Sometimes current events mirror the past so closely it makes your jaw drop.
That happened to me today (I’m writing this on Thursday afternoon). Let me tell you about it.
This morning, Jan. 23, a federal bankruptcy judge in Bangor approved the sale of the bankrupt Montreal, Maine and Atlantic Railway to a New York investment firm. That news was followed a few hours later by an announcement from Great Northern Paper that it would shut down its paper mill in East Millinocket, a customer of MMA, for at least 16 weeks because of high production costs and falling market prices for its paper.
The two events, seemingly unrelated, are eerily similar to what happened almost exactly 11 years ago.
Rewind to January 2003.
On the morning of Jan. 9, 2003, the former Bangor & Aroostook Railroad was in bankruptcy. That day, at about noon, papers were signed transferring the bankrupt railroad’s assets to the new Montreal, Maine and Atlantic Railway. Just hours later, Great Northern Paper (the original GNP, unrelated to the current GNP) filed for bankruptcy. GNP’s two paper mills in Millinocket and East Millinocket were the Bangor & Aroostook Railroad’s largest customer at the time.

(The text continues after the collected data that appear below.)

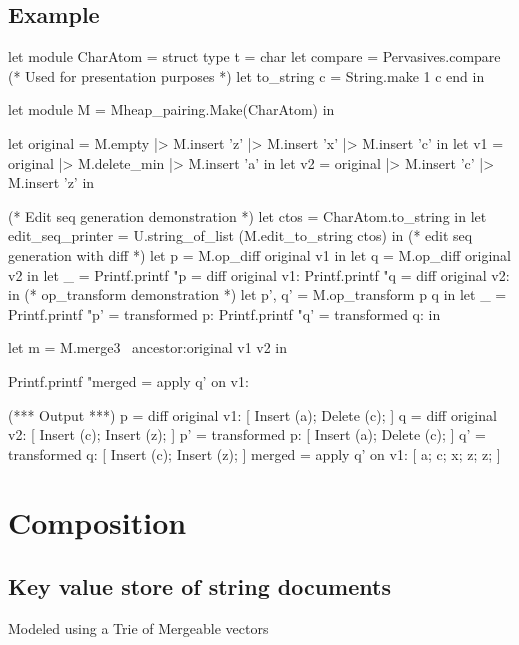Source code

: \documentclass{article}
\begin{document}
\subsection{Example}\label{heap-example}
\begin{longlisting}
let module CharAtom = struct
  type t = char
  let compare = Pervasives.compare
  (* Used for presentation purposes *)
  let to_string c = String.make 1 c
end in

let module M = Mheap_pairing.Make(CharAtom) in

let original = M.empty |> M.insert 'z' |> M.insert 'x' |> M.insert 'c' in
let v1 = original |> M.delete_min |> M.insert 'a' in
let v2 = original |> M.insert 'c' |> M.insert 'z' in

(* Edit seq generation demonstration *)
let ctos = CharAtom.to_string in
let edit_seq_printer = U.string_of_list (M.edit_to_string ctos) in
(* edit seq generation with diff *)
let p = M.op_diff original v1 in
let q = M.op_diff original v2 in
let _ = 
  Printf.printf "p = diff original v1: %
  Printf.printf "q = diff original v2: %
in
(* op_transform demonstration *)
let p', q' = M.op_transform p q in
let _ = 
  Printf.printf "p' = transformed p: %
  Printf.printf "q' = transformed q: %
in

let m = M.merge3 ~ancestor:original v1 v2 in

Printf.printf "merged = apply q' on v1: %

(*** Output ***)
p = diff original v1: [ Insert (a); Delete (c); ]
q = diff original v2: [ Insert (c); Insert (z); ]
p' = transformed p: [ Insert (a); Delete (c); ]
q' = transformed q: [ Insert (c); Insert (z); ]
merged = apply q' on v1: [ a; c; x; z; z; ]
\end{longlisting}

\newpage
\section{Composition}
\subsection{Key value store of string documents}
Modeled using a Trie of Mergeable vectors
\end{document}
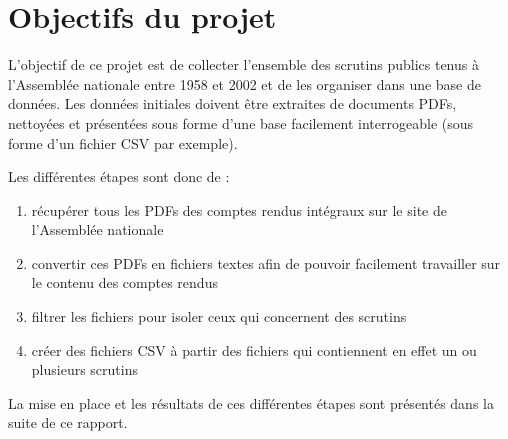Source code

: \section{Objectifs du projet}

L'objectif de ce projet est de collecter l'ensemble des scrutins publics tenus à l'Assemblée nationale entre 1958 et 2002 et de les organiser dans une base de données.
Les données initiales doivent être extraites de documents PDFs, nettoyées et présentées sous forme d'une base facilement interrogeable (sous forme d'un fichier CSV par exemple).

Les différentes étapes sont donc de :
\begin{enumerate}
\item récupérer tous les PDFs des comptes rendus intégraux sur le site de l'Assemblée nationale
\item convertir ces PDFs en fichiers textes afin de pouvoir facilement travailler sur le contenu des comptes rendus
\item filtrer les fichiers pour isoler ceux qui concernent des scrutins
\item créer des fichiers CSV à partir des fichiers qui contiennent en effet un ou plusieurs scrutins
\end{enumerate}

La mise en place et les résultats de ces différentes étapes sont présentés dans la suite de ce rapport.
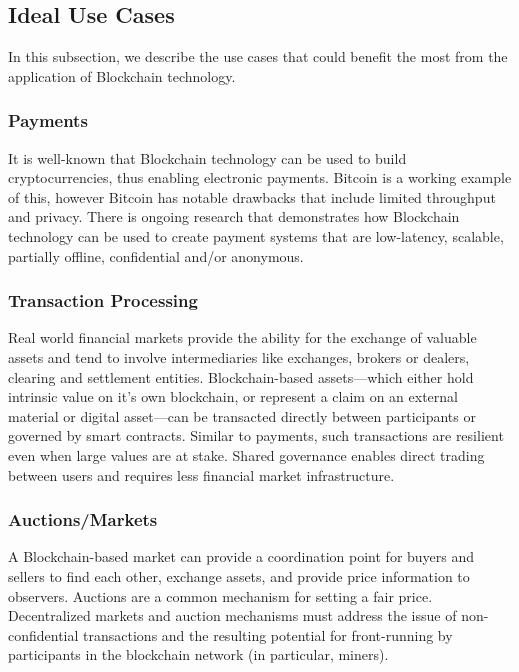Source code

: 
\subsection{Ideal Use Cases}
In this subsection, we describe the use cases that could benefit the most from the application of Blockchain technology.

\subsubsection{Payments}
It is well-known that Blockchain technology can be used to build cryptocurrencies, thus enabling electronic payments.
Bitcoin is a working example of this, however Bitcoin has notable drawbacks that include limited throughput and privacy.
There is ongoing research that demonstrates how Blockchain technology can be used to create payment systems that are low-latency, scalable, partially offline, confidential and/or anonymous.

\subsubsection{Transaction Processing} %
Real world financial markets provide the ability for the exchange of valuable assets and tend to involve intermediaries like exchanges, brokers or dealers, clearing and settlement entities. 
Blockchain-based assets---which either hold intrinsic value on it's own blockchain, or represent a claim on an external material or digital asset---can be transacted directly between participants or governed by smart contracts.
Similar to payments, such transactions are resilient even when large values are at stake.
Shared governance enables direct trading between users and requires less financial market infrastructure.  

\subsubsection{Auctions/Markets}
A Blockchain-based market can provide a coordination point for buyers and sellers to find each other, exchange assets, and provide price information to observers. 
Auctions are a common mechanism for setting a fair price. 
Decentralized markets and auction mechanisms must address the issue of non-confidential transactions and the resulting potential for front-running by participants in the blockchain network (in particular, miners).

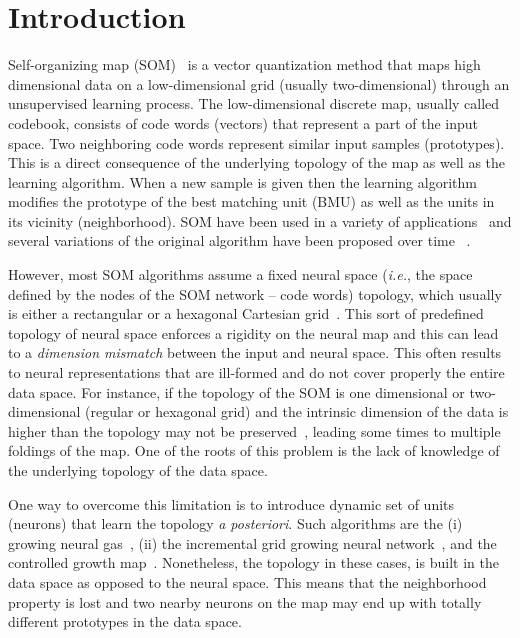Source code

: \section{Introduction}

Self-organizing map (SOM)~\citep{Kohonen:1982} is a vector quantization method
that maps high dimensional data on a low-dimensional grid (usually
two-dimensional) through an unsupervised learning process. The low-dimensional
discrete map, usually called codebook, consists of code words (vectors) that
represent a part of the input space. Two neighboring code words represent
similar input samples (prototypes). This is a direct consequence of the
underlying topology of the map as well as the learning algorithm. When
a new sample is given then the learning algorithm modifies the prototype of 
the best matching unit (BMU) as well as the units in its vicinity (neighborhood).
SOM have been used in a variety of applications~\citep{Kaski:1998,Oja:2003,Polla:2009}
and several variations of the original algorithm have been proposed
over time ~\citep{Kohonen:2001}.

However, most SOM algorithms assume a fixed neural space (\emph{i.e.},
the space defined by the nodes of the SOM network -- code words)  topology, 
which usually is either a rectangular or a hexagonal Cartesian 
grid~\citet{Astudillo:2014}. This sort of predefined topology of neural space 
enforces a rigidity on the neural map and this can lead to a \emph{dimension
mismatch} between the input and neural space. This often results to neural
representations that are ill-formed and do not cover properly the entire data
space. For instance, if the topology of the SOM is one dimensional or 
two-dimensional (regular or hexagonal grid) and the intrinsic dimension of the 
data is higher than the topology may not be preserved~\citep{Villmann:1999},
leading some times to multiple foldings of the map. One of the roots of this
problem is the lack of knowledge of the underlying topology of the data space.

One way to overcome this limitation is to introduce dynamic set of units 
(neurons) that learn the topology \emph{a posteriori}. 
Such algorithms are the (i) growing neural gas~\citep{Fritzke:1994},
(ii) the incremental grid growing neural network~\citep{Blackmore:1995}, and
the controlled growth map~\citep{Alahakoon:2000}. Nonetheless, the topology
in these cases, is built in the data space as opposed to the neural
space. This means that the neighborhood property is lost and two nearby neurons
on the map may end up with totally different prototypes in the data space.

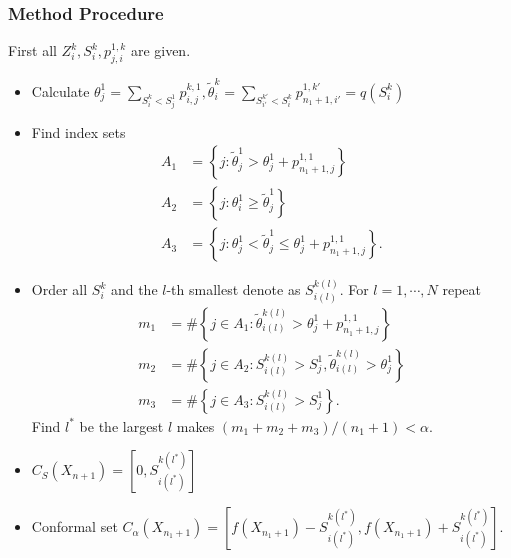 \documentclass[12pt, a4paper, oneside]{article}
\begin{document}
    \subsubsection{Method Procedure}
    First all $Z_i^k,S_i^k,p_{j,i}^{1,k}$ are given.
    \begin{itemize}
        \item Calculate $\theta_j^1=\overset{}{\underset{S_i^k<S_j^1}\sum}p_{i,j}^{k,1},\tilde{\theta}_i^k=\overset{}{\underset{S_{i'}^{k'}<S_i^k}\sum}p_{n_1+1,i'}^{1,k'}=q(S_i^k)$
        \item Find index sets
        \begin{align*}
            A_1&=\left\{ j:\tilde{\theta}_j^1>\theta_j^1+p_{n_1+1,j}^{1,1} \right\}\\
            A_2&=\left\{ j:\theta_i^1\geq\tilde{\theta}_j^1 \right\}\\
            A_3&=\left\{ j:\theta_j^1<\tilde{\theta}_j^1\leq\theta_j^1+p_{n_1+1,j}^{1,1} \right\}.
        \end{align*}
        \item Order all $S_i^k$ and the $l$-th smallest denote as $S_{i(l)}^{k(l)}$. For $l=1,\cdots,N$ repeat
        \begin{align*}
            m_1&=\#\left\{ j\in A_1:\tilde{\theta}_{i(l)}^{k(l)}>\theta_j^1+p_{n_1+1,j}^{1,1} \right\}\\
            m_2&=\#\left\{ j\in A_2:S_{i(l)}^{k(l)}>S_j^1,\tilde{\theta}_{i(l)}^{k(l)}>\theta_j^1 \right\}\\
            m_3&=\#\left\{ j\in A_3:S_{i(l)}^{k(l)}>S_j^1 \right\}.
        \end{align*}
        Find $l^*$ be the largest $l$ makes $(m_1+m_2+m_3)/(n_1+1)<\alpha$.
        \item $C_S(X_{n+1})=[0,S_{i(l^*)}^{k(l^*)}]$
        \item Conformal set $C_\alpha(X_{n_1+1})=[f(X_{n_1+1})-S_{i(l^*)}^{k(l^*)},f(X_{n_1+1})+S_{i(l^*)}^{k(l^*)}]$.
    \end{itemize}
\newpage


\end{document}
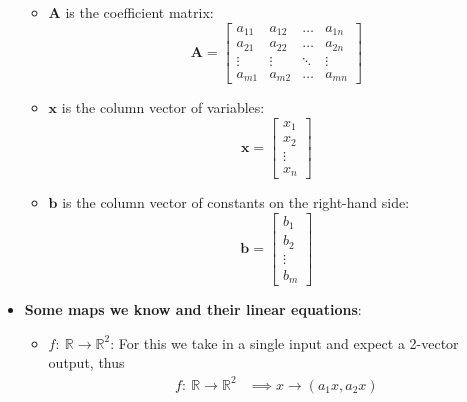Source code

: \documentclass{report}
\begin{document}
\begin{itemize}
\begin{itemize}
                 \item \(\mathbf{A}\) is the coefficient matrix:
                     \[
                         \mathbf{A} = 
                         \begin{bmatrix}
                             a_{11} & a_{12} & \dots & a_{1n} \\
                             a_{21} & a_{22} & \dots & a_{2n} \\
                             \vdots & \vdots & \ddots & \vdots \\
                             a_{m1} & a_{m2} & \dots & a_{mn}
                         \end{bmatrix}
                     \]
                 \item \(\mathbf{x}\) is the column vector of variables:
                     \[
                         \mathbf{x} = 
                         \begin{bmatrix}
                             x_1 \\
                             x_2 \\
                             \vdots \\
                             x_n
                         \end{bmatrix}
                     \]
                 \item \(\mathbf{b}\) is the column vector of constants on the right-hand side:
                     \[
                         \mathbf{b} = 
                         \begin{bmatrix}
                             b_1 \\
                             b_2 \\
                             \vdots \\
                             b_m
                         \end{bmatrix}
                     \]
             \end{itemize}
            \item \textbf{Some maps we know and their linear equations}:
                \begin{itemize}
                    \item \textbf{$f:\ \mathbb{R} \to \mathbb{R}^{2}$}: For this we take in a single input and expect a 2-vector output, thus
                        \begin{align*}
                            f:\ \mathbb{R} \to \mathbb{R}^{2} &\implies x \to (a_{1}x, a_{2}x) \\

\end{align*}
\end{itemize}
\end{itemize}
\end{document}

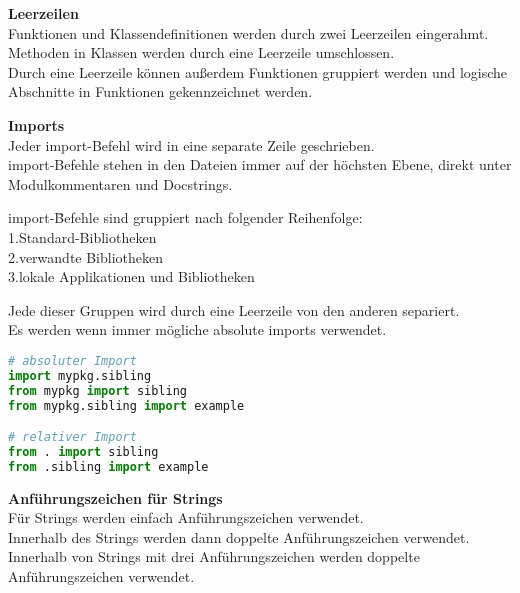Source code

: \textbf{Leerzeilen}\\
Funktionen und Klassendefinitionen werden durch zwei Leerzeilen eingerahmt.\\
Methoden in Klassen werden durch eine Leerzeile umschlossen.\\
Durch eine Leerzeile können außerdem Funktionen gruppiert werden und logische Abschnitte in Funktionen gekennzeichnet werden.

\textbf{Imports}\\
Jeder import-Befehl wird in eine separate Zeile geschrieben.\\
import-Befehle stehen in den Dateien immer auf der höchsten Ebene, direkt unter Modulkommentaren und Docstrings.
\begin{tabbing}
import-\= Befehle sind gruppiert nach folgender Reihenfolge:\\
\> 1.Standard-Bibliotheken \\
\> 2.verwandte Bibliotheken \\
\> 3.lokale Applikationen und Bibliotheken\\
\end{tabbing}
Jede dieser Gruppen wird durch eine Leerzeile von den anderen separiert.\\
Es werden wenn immer mögliche absolute imports verwendet. 
\begin{lstlisting}[language = Python, caption = absolute imports, label = lst:imports]
# absoluter Import
import mypkg.sibling
from mypkg import sibling
from mypkg.sibling import example

# relativer Import
from . import sibling
from .sibling import example
\end{lstlisting}

\textbf{Anführungszeichen für Strings}\\
Für Strings werden einfach Anführungszeichen verwendet.\\
Innerhalb des Strings werden dann doppelte Anführungszeichen verwendet.\\
Innerhalb von Strings mit drei Anführungszeichen werden doppelte Anführungszeichen verwendet.\\

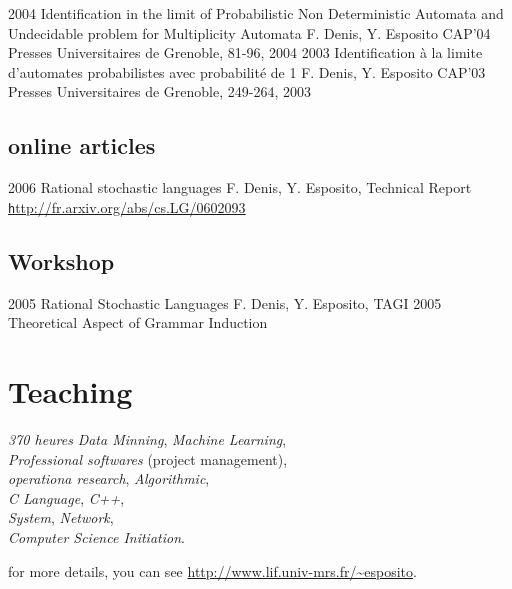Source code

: \article
{2004}
{Identification in the limit of Probabilistic Non Deterministic Automata and Undecidable problem for Multiplicity Automata}
{F. Denis, Y. Esposito}
{CAP'04}
{Presses Universitaires de Grenoble, 81-96, 2004}
\article
{2003}
{Identification à la limite d'automates probabilistes avec probabilité de 1}
{F. Denis, Y. Esposito}
{CAP'03}
{Presses Universitaires de Grenoble, 249-264, 2003}

\subsection*{online articles}

\article
{2006}
{Rational stochastic languages}
{ F. Denis, Y. Esposito,}
{Technical Report}
{\href{http://fr.arxiv.org/abs/cs.LG/0602093}{\texttt http\string://fr.arxiv.org/abs/cs.LG/0602093}}

\subsection*{Workshop}

\article
{2005}
{Rational Stochastic Languages}
{F. Denis, Y. Esposito,}
{TAGI 2005}
{Theoretical Aspect of Grammar Induction}

\section*{Teaching}

{\emph{370 heures}}
{\emph{Data Minning}, \emph{Machine Learning},\\
\emph{Professional softwares} (project management),\\
\emph{operationa research}, \emph{Algorithmic},\\
\emph{C Language}, \emph{C++},\\
\emph{System}, \emph{Network},\\
\emph{Computer Science Initiation}.
}

\footnotesize{
    for more details, you can see
    \href{http://www.lif.univ-mrs.fr/~esposito}
    {http://www.lif.univ-mrs.fr/\textasciitilde{}esposito}.
}



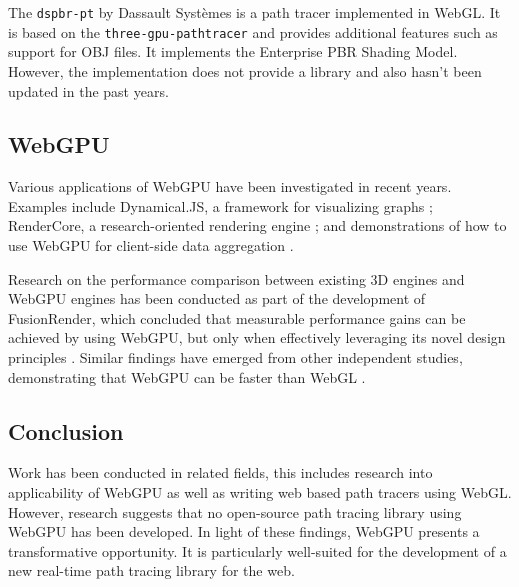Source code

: The \texttt{dspbr-pt} by Dassault Systèmes \cite{PathTracerDassault} is a path tracer implemented in WebGL. It is based on the \texttt{three-gpu-pathtracer} and provides additional features such as support for \gls{OBJ} files. It implements the Enterprise PBR Shading Model. However, the implementation does not provide a library and also hasn't been updated in the past years.

\subsection*{WebGPU}

Various applications of WebGPU have been investigated in recent years. Examples include Dynamical.JS, a framework for visualizing graphs \cite{dotson2022dynamicaljs}; RenderCore, a research-oriented rendering engine \cite{Bohak_Kovalskyi_Linev_Mrak_Tadel_Strban_Tadel_Yagil_2024}; and demonstrations of how to use WebGPU for client-side data aggregation \cite{kimmersdorfer2023webgpu}.

Research on the performance comparison between existing 3D engines and WebGPU engines has been conducted as part of the development of FusionRender, which concluded that measurable performance gains can be achieved by using WebGPU, but only when effectively leveraging its novel design principles \cite{fusionRenderWebGPU}. Similar findings have emerged from other independent studies, demonstrating that WebGPU can be faster than WebGL \cite{webGPUWebGis, fransson2023performance, CHICKERUR2024919}.

\subsection*{Conclusion}

Work has been conducted in related fields, this includes research into applicability of WebGPU as well as writing web based path tracers using WebGL. However, research suggests that no open-source path tracing library using WebGPU has been developed. In light of these findings, WebGPU presents a transformative opportunity. It is particularly well-suited for the development of a new real-time path tracing library for the web.
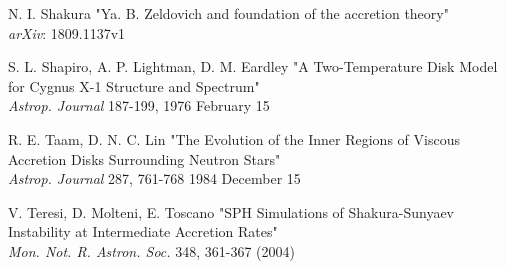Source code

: \documentclass[a4paperbi]{article}
\begin{document}
\begin{thebibliography}{9}
	N. I. Shakura
	"Ya. B. Zeldovich and foundation of the accretion theory"\\
	\textit{arXiv}: 1809.1137v1
	
	S. L. Shapiro, A. P. Lightman, D. M. Eardley 
	"A Two-Temperature Disk Model for Cygnus X-1 Structure and Spectrum"\\
	\textit{Astrop. Journal} 187-199, 1976 February 15
	
	R. E. Taam, D. N. C. Lin 
	"The Evolution of the Inner Regions of Viscous Accretion Disks Surrounding Neutron Stars"\\
	\textit{Astrop. Journal} 287, 761-768 1984 December 15
	
	V. Teresi, D. Molteni, E. Toscano 
	"SPH Simulations of Shakura-Sunyaev Instability at Intermediate Accretion Rates"\\
	\textit{Mon. Not. R. Astron. Soc.} 348, 361-367 (2004)
\end{thebibliography}
\end{document}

Back in 2010, when I was a staff writer at Mainebiz, I spoke to Bob Grindrod, MMA’s president, about that “infamous day” in January 2003. Grindrod believed GNP purposefully held off on its bankruptcy filing until MMA officially owned Bangor & Aroostook Railroad’s assets for fear the deal would fall apart if the railroad’s largest customer suddenly went belly up.
“If you think that was a coincidence, I have a bridge in Brooklyn I’d like to sell you,” Grindrod told me at the time.
This afternoon, I called up Grindrod to get his reaction to today’s news.
“It’s deja vu all over again,” was the first thing he said to me.
He called it “a strange coincidence,” but wouldn’t go so far as to say GNP timed its announcement today until after this morning’s bankruptcy hearing.
“That may be the case, but Great Northern was a huge portion of the traffic base of the Bangor & Aroostook Railroad in 2003, and it isn’t any longer,” he said.
While the new GNP is still a customer of MMA, the volume shipped in and out of the sole remaining mill in East Millinocket via rail “is substantially less” than it once was, Grindrod said.
So, maybe today’s events are just some freaky case of historical parallelism that defies logic.
“You never know,” Grindrod said. “Maybe the sage of the American nation was Yogi Berra.”